[Asterisk-Users] why a perfectly fine iax2 host becomes UNREACHABLE?

Andrew Kohlsmith akohlsmith-asterisk at benshaw.com
Thu May 4 13:39:42 MST 2006


On Thursday 04 May 2006 15:51, Tom Engleward wrote:
> Am I supposed to make a cron job to automatically tell
> asterisk to reload every so often, since iax2 likes to
> periodically die? Or maybe am I supposed to make a
> cron job to place a phone call every so often from an
> external phone into my asterisk system and verify that
> asterisk actually answers, and immediately issue
> asterisk a reload if it fails?

No, you are supposed to realize that a) this software cost you nothing.  Not 
one penny.  b) this software is user-supported.  This means that in order to 
make it better you need to help.  and c) we don't owe you anything.  Not a 
thing.

If you're not a programmer, you can help with bug reports, packet traces, 
helping us run test cases of fixes, etc.  If you are a programmer, you can 
try to help us figure out what's causing it directly and creating scenarios 
in which it happens.

In either case.  you may NOT bitch and whine about how unacceptable it is.  If 
you want to pay someone to listen to you complain, buy ABE, or go buy your 
father's PBX.

> This is utterly ridiculous.
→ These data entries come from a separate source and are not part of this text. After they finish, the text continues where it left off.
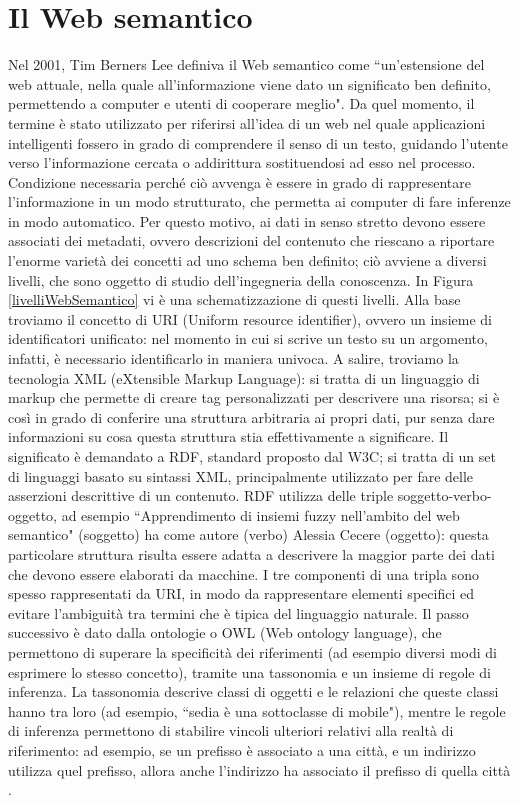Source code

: \documentclass[12pt,a4paper]{report}
\begin{document}
\section{Il Web semantico}
Nel 2001, Tim Berners Lee definiva il Web semantico come ``un'estensione del web attuale, nella quale all'informazione viene dato un significato ben definito, permettendo a computer e utenti di cooperare meglio"\cite{semanticWebPaper}.
Da quel momento, il termine è stato utilizzato per riferirsi all'idea di un web nel quale applicazioni intelligenti fossero in grado di comprendere il senso di un testo, guidando l'utente verso l'informazione cercata o addirittura sostituendosi ad esso nel processo.
Condizione necessaria perché ciò avvenga è essere in grado di rappresentare l'informazione in un modo strutturato, che permetta ai computer di fare inferenze in modo automatico. Per questo motivo, ai dati in senso stretto devono essere associati dei metadati, ovvero descrizioni del contenuto che riescano a riportare l'enorme varietà dei concetti ad uno schema ben definito; ciò avviene a diversi livelli, che sono oggetto di studio dell'ingegneria della conoscenza. In Figura \ref{livelliWebSemantico} vi è una schematizzazione di questi livelli. 
Alla base troviamo il concetto di URI (Uniform resource identifier), ovvero un insieme di identificatori unificato: nel momento in cui si scrive un testo su un argomento, infatti, è necessario identificarlo in maniera univoca.
A salire, troviamo la tecnologia XML (eXtensible Markup Language): si tratta di un linguaggio di markup che permette di creare tag personalizzati per descrivere una risorsa; si è così in grado di conferire una struttura arbitraria ai propri dati, pur senza dare informazioni su cosa questa struttura stia effettivamente a significare.
Il significato è demandato a RDF, standard proposto dal W3C; si tratta di un set di linguaggi basato su sintassi XML, principalmente utilizzato per fare delle asserzioni descrittive di un contenuto. RDF utilizza delle triple soggetto-verbo-oggetto, ad esempio ``Apprendimento di insiemi fuzzy nell'ambito del web semantico" (soggetto) ha come autore (verbo) Alessia Cecere (oggetto): questa particolare struttura risulta essere adatta a descrivere la maggior parte dei dati che devono essere elaborati da macchine.
I tre componenti di una tripla sono spesso rappresentati da URI, in modo da rappresentare elementi specifici ed evitare l'ambiguità tra termini che è tipica del linguaggio naturale.
Il passo successivo è dato dalla ontologie o OWL (Web ontology language), che permettono di superare la specificità dei riferimenti (ad esempio diversi modi di esprimere lo stesso concetto), tramite una tassonomia e un insieme di regole di inferenza. La tassonomia descrive classi di oggetti e le relazioni che queste classi hanno tra loro (ad esempio, ``sedia è una sottoclasse di mobile"), mentre le regole di inferenza permettono di stabilire vincoli ulteriori relativi alla realtà di riferimento: ad esempio, se un prefisso è associato a una città, e un indirizzo utilizza quel prefisso, allora anche l'indirizzo ha associato il prefisso di quella città \cite{semanticWebPaper}. 
\end{document}

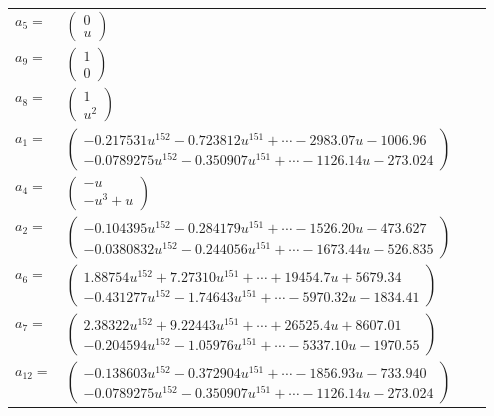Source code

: \documentclass[1p]{elsarticle_modified}
\theoremstyle{definition}
\begin{document}
\begin{tabular}{m{7pt} m{180pt} m{7pt} m{180pt} }
\flushright $a_{5}=$&$\begin{pmatrix}0\\u\end{pmatrix}$ \\
\flushright $a_{9}=$&$\begin{pmatrix}1\\0\end{pmatrix}$ \\
\flushright $a_{8}=$&$\begin{pmatrix}1\\u^2\end{pmatrix}$ \\
\flushright $a_{1}=$&$\begin{pmatrix}-0.217531 u^{152}-0.723812 u^{151}+\cdots-2983.07 u-1006.96\\-0.0789275 u^{152}-0.350907 u^{151}+\cdots-1126.14 u-273.024\end{pmatrix}$ \\
\flushright $a_{4}=$&$\begin{pmatrix}- u\\- u^3+u\end{pmatrix}$ \\
\flushright $a_{2}=$&$\begin{pmatrix}-0.104395 u^{152}-0.284179 u^{151}+\cdots-1526.20 u-473.627\\-0.0380832 u^{152}-0.244056 u^{151}+\cdots-1673.44 u-526.835\end{pmatrix}$ \\
\flushright $a_{6}=$&$\begin{pmatrix}1.88754 u^{152}+7.27310 u^{151}+\cdots+19454.7 u+5679.34\\-0.431277 u^{152}-1.74643 u^{151}+\cdots-5970.32 u-1834.41\end{pmatrix}$ \\
\flushright $a_{7}=$&$\begin{pmatrix}2.38322 u^{152}+9.22443 u^{151}+\cdots+26525.4 u+8607.01\\-0.204594 u^{152}-1.05976 u^{151}+\cdots-5337.10 u-1970.55\end{pmatrix}$ \\
\flushright $a_{12}=$&$\begin{pmatrix}-0.138603 u^{152}-0.372904 u^{151}+\cdots-1856.93 u-733.940\\-0.0789275 u^{152}-0.350907 u^{151}+\cdots-1126.14 u-273.024\end{pmatrix}$ \\

\end{tabular}
\end{document}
Yes, I know, it's free
> software and all, and "you get what you pay for."
> Just in a bad mood today because I've literally lost
> thousands of dollars due to asterisk's failure to
> reliably answer incoming calls, and I only discover
> these failed incoming call attempts later when I check
> my PSTN originator's logs. I then go "oh crap!" and do
> a test call into my asterisk system, and get Ma Bell's
> "the number you are calling has been disconnected or
> is no longer in use", and I issue a "reload" to
> asterisk and try again, and this time my call
> succeeds. At this rate soon it will be more profitable
> for me to just invest in a traditional reliable PBX
> hooked to Ma Bell and be done with these problems.
> I'm not a Digium customer, so they have no reason to
> listen to me, but surely there are Digium customers
> who are also getting bitten by this iax2 bug.
> Is anybody on this list actually using iax2 for
> anything mission-critical?

I use Asterisk for my company's phone system.  EVERY call, and I mean every 
one (faxes too) passes through two Asterisk boxes.  One connected to our PRI 
downtown, and one connected to our Norstar here at the office.  Since January 
I've passed over 37000 calls through these boxes.  Yes, we've had bad days.  
We've had days where it's crashed and we've dropped every call in progress.  
We also run the svn trunk (i.e. bleeding edge) code, which is both a blessing 
and a curse.  :-)  Overall though, it has worked VERY well for us, and we're 
just starting to scratch the surface of the capabilities I have sold this 
solution on.  My customers, however, know and understand that this is new and 
will have some hiccups.  I try to minimize it, of course, but it's an 
inevitability.

If it's mission critical, you should also have the facilities to handle 
failover and clustering.  If it's mission critical, where was your Nagios or 
other network monitor watching, placing test calls and paging you whenever 
this happened?  If this is mission critical, where is your contingency plan?  
Losing "thousands of dollars" is never fun, but if you're not willing to help 
with the bugfixes and throw some wrench time at the problem then you should 
not be trying to sell a solution using Asterisk.  It really is that simple.  
That'd be equivalent to someone not knowing a socket wrench from a wing-nut 
and opening up his own full-service auto garage.

-A.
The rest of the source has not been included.